I have seen the Calgary system, and heard people from there rave about it. It is quite a long ways up to the mining portion of the Oil Sands operations (20 or 30 miles) from Calgary, and not all that much parking at the other end. It makes sense for people to get on the train, and ride up there together. Calgary housing is pretty close together as well, because the soil is not stable enough to build on in many areas. So most people probably don't have to go very far to get to the train.

Vancouver (mentioned below) just reminds a person of a big city, situated along the ocean. Instead of one long straight shoot, it needs to take people in all different directions, like most train routes.

Not all recessions are caused by oil spikes nor do all oil spikes cause recessions. That said, I never understood how anyone could ignore the linkage between the two. I remember in the 70s when people tried to blame those recessions on government policy when a quadrupling of oil prices was slapping them in the face.
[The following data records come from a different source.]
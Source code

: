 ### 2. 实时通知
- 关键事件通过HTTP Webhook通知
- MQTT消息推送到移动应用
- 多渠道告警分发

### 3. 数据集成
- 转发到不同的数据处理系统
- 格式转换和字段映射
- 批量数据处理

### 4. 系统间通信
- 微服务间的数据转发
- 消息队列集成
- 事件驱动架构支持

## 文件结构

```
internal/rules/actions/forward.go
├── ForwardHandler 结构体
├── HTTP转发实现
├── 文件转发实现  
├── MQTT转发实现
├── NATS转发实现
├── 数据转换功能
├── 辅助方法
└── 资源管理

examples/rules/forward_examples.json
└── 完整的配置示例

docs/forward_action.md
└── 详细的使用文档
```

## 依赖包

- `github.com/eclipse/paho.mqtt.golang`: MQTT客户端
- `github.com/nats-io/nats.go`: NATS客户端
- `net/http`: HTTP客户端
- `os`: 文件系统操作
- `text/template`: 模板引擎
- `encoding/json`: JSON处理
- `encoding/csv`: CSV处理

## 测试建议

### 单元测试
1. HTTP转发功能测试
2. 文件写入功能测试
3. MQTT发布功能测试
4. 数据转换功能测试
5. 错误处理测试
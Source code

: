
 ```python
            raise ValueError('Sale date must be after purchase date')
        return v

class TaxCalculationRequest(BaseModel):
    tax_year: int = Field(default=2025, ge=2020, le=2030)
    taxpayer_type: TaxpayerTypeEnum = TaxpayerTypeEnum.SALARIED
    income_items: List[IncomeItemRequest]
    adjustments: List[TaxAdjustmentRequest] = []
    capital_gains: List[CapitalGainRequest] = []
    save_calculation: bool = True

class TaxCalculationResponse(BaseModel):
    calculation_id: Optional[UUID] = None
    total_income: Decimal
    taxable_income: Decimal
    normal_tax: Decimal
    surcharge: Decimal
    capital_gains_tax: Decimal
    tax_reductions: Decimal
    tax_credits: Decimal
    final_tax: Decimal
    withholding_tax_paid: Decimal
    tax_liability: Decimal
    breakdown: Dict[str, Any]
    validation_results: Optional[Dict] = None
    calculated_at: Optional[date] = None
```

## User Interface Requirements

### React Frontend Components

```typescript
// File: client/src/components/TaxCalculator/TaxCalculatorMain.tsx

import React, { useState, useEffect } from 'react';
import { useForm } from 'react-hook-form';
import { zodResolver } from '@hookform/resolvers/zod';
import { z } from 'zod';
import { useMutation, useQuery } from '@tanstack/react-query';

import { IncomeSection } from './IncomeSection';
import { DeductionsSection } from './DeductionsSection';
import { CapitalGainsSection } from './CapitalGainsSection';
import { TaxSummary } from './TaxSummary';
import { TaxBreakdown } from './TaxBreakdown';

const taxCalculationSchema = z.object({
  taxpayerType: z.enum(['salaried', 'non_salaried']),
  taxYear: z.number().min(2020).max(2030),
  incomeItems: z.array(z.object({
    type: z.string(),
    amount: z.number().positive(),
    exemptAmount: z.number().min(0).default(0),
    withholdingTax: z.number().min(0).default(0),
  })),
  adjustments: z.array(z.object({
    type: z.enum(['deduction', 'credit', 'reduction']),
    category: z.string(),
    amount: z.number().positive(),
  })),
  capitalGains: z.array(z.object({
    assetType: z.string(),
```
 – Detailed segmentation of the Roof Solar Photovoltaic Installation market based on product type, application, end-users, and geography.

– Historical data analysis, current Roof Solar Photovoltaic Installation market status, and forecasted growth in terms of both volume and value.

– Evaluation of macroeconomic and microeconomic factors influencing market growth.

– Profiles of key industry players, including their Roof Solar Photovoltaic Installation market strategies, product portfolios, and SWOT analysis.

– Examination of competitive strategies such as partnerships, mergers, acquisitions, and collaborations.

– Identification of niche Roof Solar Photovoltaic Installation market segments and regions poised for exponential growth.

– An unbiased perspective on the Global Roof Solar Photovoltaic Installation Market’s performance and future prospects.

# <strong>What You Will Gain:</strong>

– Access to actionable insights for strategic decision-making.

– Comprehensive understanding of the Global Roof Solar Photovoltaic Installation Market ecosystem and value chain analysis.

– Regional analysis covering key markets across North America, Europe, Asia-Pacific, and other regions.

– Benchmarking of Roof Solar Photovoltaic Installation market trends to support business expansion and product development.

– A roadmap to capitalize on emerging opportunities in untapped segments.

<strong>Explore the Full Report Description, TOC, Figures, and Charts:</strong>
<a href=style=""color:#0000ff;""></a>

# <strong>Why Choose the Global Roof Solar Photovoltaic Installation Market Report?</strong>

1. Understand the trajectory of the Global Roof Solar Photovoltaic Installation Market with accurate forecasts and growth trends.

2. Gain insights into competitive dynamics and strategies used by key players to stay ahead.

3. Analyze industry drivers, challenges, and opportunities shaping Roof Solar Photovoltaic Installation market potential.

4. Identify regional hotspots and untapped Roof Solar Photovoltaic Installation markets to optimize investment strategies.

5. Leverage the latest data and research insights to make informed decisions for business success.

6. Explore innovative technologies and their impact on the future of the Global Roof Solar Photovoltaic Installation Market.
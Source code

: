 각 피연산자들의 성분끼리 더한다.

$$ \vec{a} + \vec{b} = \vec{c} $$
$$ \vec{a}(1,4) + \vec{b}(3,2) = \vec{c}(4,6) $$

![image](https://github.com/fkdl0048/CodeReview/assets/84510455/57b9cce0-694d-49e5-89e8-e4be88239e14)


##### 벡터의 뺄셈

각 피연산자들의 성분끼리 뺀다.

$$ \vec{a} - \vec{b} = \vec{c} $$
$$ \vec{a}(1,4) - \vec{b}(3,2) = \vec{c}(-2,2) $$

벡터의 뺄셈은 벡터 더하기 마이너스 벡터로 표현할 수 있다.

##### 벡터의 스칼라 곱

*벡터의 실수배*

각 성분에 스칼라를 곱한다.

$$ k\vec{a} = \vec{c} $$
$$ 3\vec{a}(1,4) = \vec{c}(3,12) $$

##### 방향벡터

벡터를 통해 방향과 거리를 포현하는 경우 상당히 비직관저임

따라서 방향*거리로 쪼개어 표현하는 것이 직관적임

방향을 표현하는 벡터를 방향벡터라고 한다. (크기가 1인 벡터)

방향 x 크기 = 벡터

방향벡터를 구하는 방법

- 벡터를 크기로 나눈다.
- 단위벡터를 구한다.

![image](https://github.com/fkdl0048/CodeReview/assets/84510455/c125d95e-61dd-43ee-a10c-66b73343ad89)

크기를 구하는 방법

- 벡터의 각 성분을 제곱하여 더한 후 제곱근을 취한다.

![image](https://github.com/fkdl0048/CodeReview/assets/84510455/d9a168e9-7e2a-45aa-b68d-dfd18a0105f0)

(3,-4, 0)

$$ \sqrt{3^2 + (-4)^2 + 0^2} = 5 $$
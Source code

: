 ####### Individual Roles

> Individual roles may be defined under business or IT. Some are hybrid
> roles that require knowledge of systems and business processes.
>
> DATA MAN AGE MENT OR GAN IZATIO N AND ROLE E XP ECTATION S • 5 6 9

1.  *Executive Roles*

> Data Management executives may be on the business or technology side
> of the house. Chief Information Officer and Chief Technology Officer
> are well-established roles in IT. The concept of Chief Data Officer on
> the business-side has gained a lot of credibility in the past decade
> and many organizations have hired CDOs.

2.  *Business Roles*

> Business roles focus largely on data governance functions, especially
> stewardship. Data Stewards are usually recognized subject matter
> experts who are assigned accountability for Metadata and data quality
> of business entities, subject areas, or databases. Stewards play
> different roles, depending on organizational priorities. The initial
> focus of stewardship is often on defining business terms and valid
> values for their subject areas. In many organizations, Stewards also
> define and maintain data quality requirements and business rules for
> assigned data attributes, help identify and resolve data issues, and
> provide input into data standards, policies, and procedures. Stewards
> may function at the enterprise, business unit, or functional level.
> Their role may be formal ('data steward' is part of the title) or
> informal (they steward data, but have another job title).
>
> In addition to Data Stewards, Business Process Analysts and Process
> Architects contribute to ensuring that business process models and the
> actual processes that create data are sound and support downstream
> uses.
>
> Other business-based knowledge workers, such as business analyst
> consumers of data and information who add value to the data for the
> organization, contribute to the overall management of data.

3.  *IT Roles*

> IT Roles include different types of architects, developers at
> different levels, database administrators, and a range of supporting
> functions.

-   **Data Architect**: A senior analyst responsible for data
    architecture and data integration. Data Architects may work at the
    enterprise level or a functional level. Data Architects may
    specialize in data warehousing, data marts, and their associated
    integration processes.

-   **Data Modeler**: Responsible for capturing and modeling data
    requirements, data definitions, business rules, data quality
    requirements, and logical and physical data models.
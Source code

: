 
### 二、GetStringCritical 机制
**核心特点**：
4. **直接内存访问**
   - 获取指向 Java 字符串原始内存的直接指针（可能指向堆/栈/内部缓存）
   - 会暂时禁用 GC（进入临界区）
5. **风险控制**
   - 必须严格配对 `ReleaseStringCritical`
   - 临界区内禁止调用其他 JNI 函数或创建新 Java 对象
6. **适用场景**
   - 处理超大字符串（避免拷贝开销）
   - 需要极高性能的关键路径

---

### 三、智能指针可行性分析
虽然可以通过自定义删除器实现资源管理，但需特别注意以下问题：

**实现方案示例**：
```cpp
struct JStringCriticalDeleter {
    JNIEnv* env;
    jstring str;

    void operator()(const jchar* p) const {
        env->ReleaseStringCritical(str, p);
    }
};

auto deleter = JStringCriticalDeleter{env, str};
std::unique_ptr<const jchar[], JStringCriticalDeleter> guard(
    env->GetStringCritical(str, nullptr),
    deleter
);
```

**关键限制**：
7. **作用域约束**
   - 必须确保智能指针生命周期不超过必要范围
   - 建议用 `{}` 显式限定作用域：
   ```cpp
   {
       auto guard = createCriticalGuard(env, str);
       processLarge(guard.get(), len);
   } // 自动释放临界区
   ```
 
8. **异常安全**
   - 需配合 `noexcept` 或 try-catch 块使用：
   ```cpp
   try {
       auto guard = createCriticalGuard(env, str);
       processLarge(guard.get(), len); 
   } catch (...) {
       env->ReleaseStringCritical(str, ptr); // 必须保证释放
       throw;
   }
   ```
People like to blame others when they themselves are truly behind the resource constraints collectively. LOL. Imagine after this go-around when the North Sea and Alaska will not be there to save us.

Here's an article in today's Christian Science Monitor making the same point as Gail's Fig. 3, namely that: "Adjusted for consumer-price inflation, the [February] gains in [US] household earnings disappeared, with "real" disposable personal income actually falling 0.1 percent for the month."
http://www.csmonitor.com/Business/2011/0328/US-incomes-rise-but-disposab...

For a graphical presentation of data instead of a narrrative, see
http://dshort.com/inflation/PCE-update.html

For a longer-term view of inflation showing the "money illusion" under which most of us live, see the double-dip dynamic of the dot-com crash, reflation in the form of housing credit, and subsequent credit crash - leaving us currently 34% below the real (inflation-adjusted) S&P 500 Index value of March 2000.